A credit proposal is basically your business story — rewritten in a language that bankers understand.
When you walk into a bank (or submit through a portal), you are not just asking for capital. You are asking a credit officer to defend your case internally.

That officer has to answer questions like:
• Who is this company?
• How do they actually make money?
• Why did revenue drop in Q2?
• Can they survive if things slow down?
• If this goes wrong, how do we get our money back?
And here’s the uncomfortable truth: If your numbers don’t tell a clear story, the officer won’t write a strong proposal.
In Singapore, many small business owners think loan approval is about “luck” or “which bank is easier”.
It’s usually not. It’s about whether your case makes sense on paper.
For example: If your revenue dipped last year, but it was because you relocated and invested in expansion — that’s strategic.
If your revenue dipped and there’s no explanation — that’s risk.
If your director’s loan account is messy, with unexplained transfers everywhere, and personal expenses mixed inside the company account, that creates doubt.
A proper credit proposal should clearly explain:
• Business model — how you actually generate cash
• Industry risks — and how you manage them
• Cashflow pattern — not just profit
• Existing obligations — transparently
• Purpose of funding — specific, not “for working capital” copy-paste
“Working capital” without context is like saying you need money “just in case”.
Think of a credit proposal like this:
You’re pitching your business to someone who doesn’t know you, doesn’t owe you, and doesn’t care about your stress.
They only care about risk and repayment.
If your case is structured properly, the credit officer can defend you confidently.
If not, even a good business can look dangerous on paper.

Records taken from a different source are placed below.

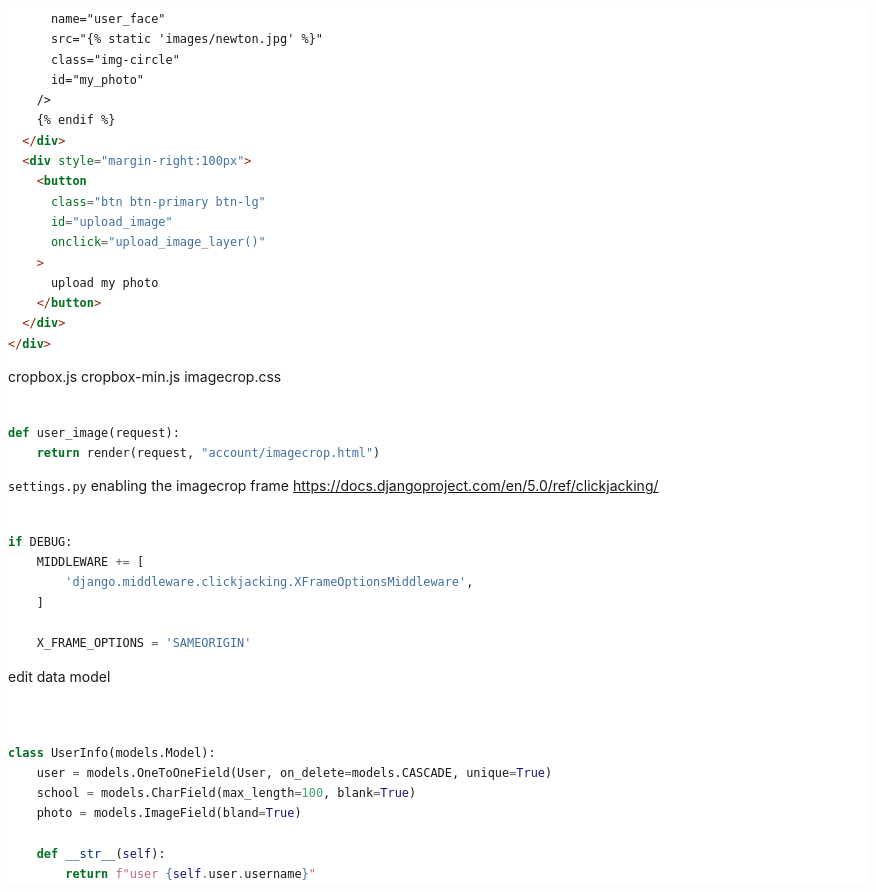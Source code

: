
 ```html
      name="user_face"
      src="{% static 'images/newton.jpg' %}"
      class="img-circle"
      id="my_photo"
    />
    {% endif %}
  </div>
  <div style="margin-right:100px">
    <button
      class="btn btn-primary btn-lg"
      id="upload_image"
      onclick="upload_image_layer()"
    >
      upload my photo
    </button>
  </div>
</div>
```

cropbox.js
cropbox-min.js
imagecrop.css

```python

def user_image(request):
    return render(request, "account/imagecrop.html")
```

`settings.py`
enabling the imagecrop frame
https://docs.djangoproject.com/en/5.0/ref/clickjacking/

```python

if DEBUG:
    MIDDLEWARE += [
        'django.middleware.clickjacking.XFrameOptionsMiddleware',
    ]

    X_FRAME_OPTIONS = 'SAMEORIGIN'
```

edit data model

```python


class UserInfo(models.Model):
    user = models.OneToOneField(User, on_delete=models.CASCADE, unique=True)
    school = models.CharField(max_length=100, blank=True)
    photo = models.ImageField(bland=True)

    def __str__(self):
        return f"user {self.user.username}"
```
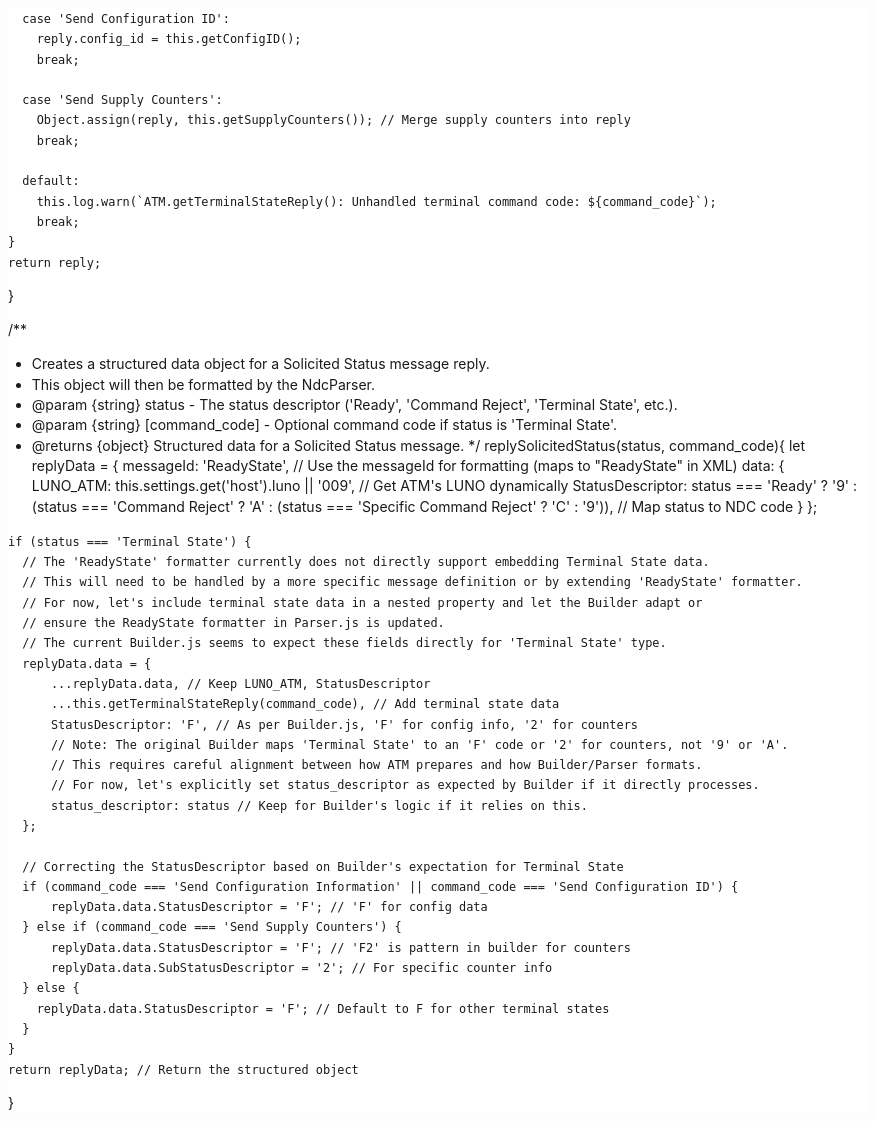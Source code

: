       case 'Send Configuration ID':
        reply.config_id = this.getConfigID();
        break;

      case 'Send Supply Counters':
        Object.assign(reply, this.getSupplyCounters()); // Merge supply counters into reply
        break;

      default:
        this.log.warn(`ATM.getTerminalStateReply(): Unhandled terminal command code: ${command_code}`);
        break;
    }
    return reply;
  }

  /**
   * Creates a structured data object for a Solicited Status message reply.
   * This object will then be formatted by the NdcParser.
   * @param {string} status - The status descriptor ('Ready', 'Command Reject', 'Terminal State', etc.).
   * @param {string} [command_code] - Optional command code if status is 'Terminal State'.
   * @returns {object} Structured data for a Solicited Status message.
   */
  replySolicitedStatus(status, command_code){
    let replyData = {
      messageId: 'ReadyState', // Use the messageId for formatting (maps to "ReadyState" in XML)
      data: {
        LUNO_ATM: this.settings.get('host').luno || '009', // Get ATM's LUNO dynamically
        StatusDescriptor: status === 'Ready' ? '9' : (status === 'Command Reject' ? 'A' : (status === 'Specific Command Reject' ? 'C' : '9')), // Map status to NDC code
      }
    };

    if (status === 'Terminal State') {
      // The 'ReadyState' formatter currently does not directly support embedding Terminal State data.
      // This will need to be handled by a more specific message definition or by extending 'ReadyState' formatter.
      // For now, let's include terminal state data in a nested property and let the Builder adapt or
      // ensure the ReadyState formatter in Parser.js is updated.
      // The current Builder.js seems to expect these fields directly for 'Terminal State' type.
      replyData.data = {
          ...replyData.data, // Keep LUNO_ATM, StatusDescriptor
          ...this.getTerminalStateReply(command_code), // Add terminal state data
          StatusDescriptor: 'F', // As per Builder.js, 'F' for config info, '2' for counters
          // Note: The original Builder maps 'Terminal State' to an 'F' code or '2' for counters, not '9' or 'A'.
          // This requires careful alignment between how ATM prepares and how Builder/Parser formats.
          // For now, let's explicitly set status_descriptor as expected by Builder if it directly processes.
          status_descriptor: status // Keep for Builder's logic if it relies on this.
      };

      // Correcting the StatusDescriptor based on Builder's expectation for Terminal State
      if (command_code === 'Send Configuration Information' || command_code === 'Send Configuration ID') {
          replyData.data.StatusDescriptor = 'F'; // 'F' for config data
      } else if (command_code === 'Send Supply Counters') {
          replyData.data.StatusDescriptor = 'F'; // 'F2' is pattern in builder for counters
          replyData.data.SubStatusDescriptor = '2'; // For specific counter info
      } else {
        replyData.data.StatusDescriptor = 'F'; // Default to F for other terminal states
      }
    }
    return replyData; // Return the structured object
  }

That’s why two similar SMEs can get completely different outcomes.
Same revenue.
Same industry.
Different story.
In Singapore’s lending environment, structure matters more than speed.
Before asking which bank to apply to, ask yourself: If someone read my financials today, would they understand my business clearly — or would they have more questions than answers?
Because at the end of the day, approval doesn’t start with the bank.
It starts with how your story is written.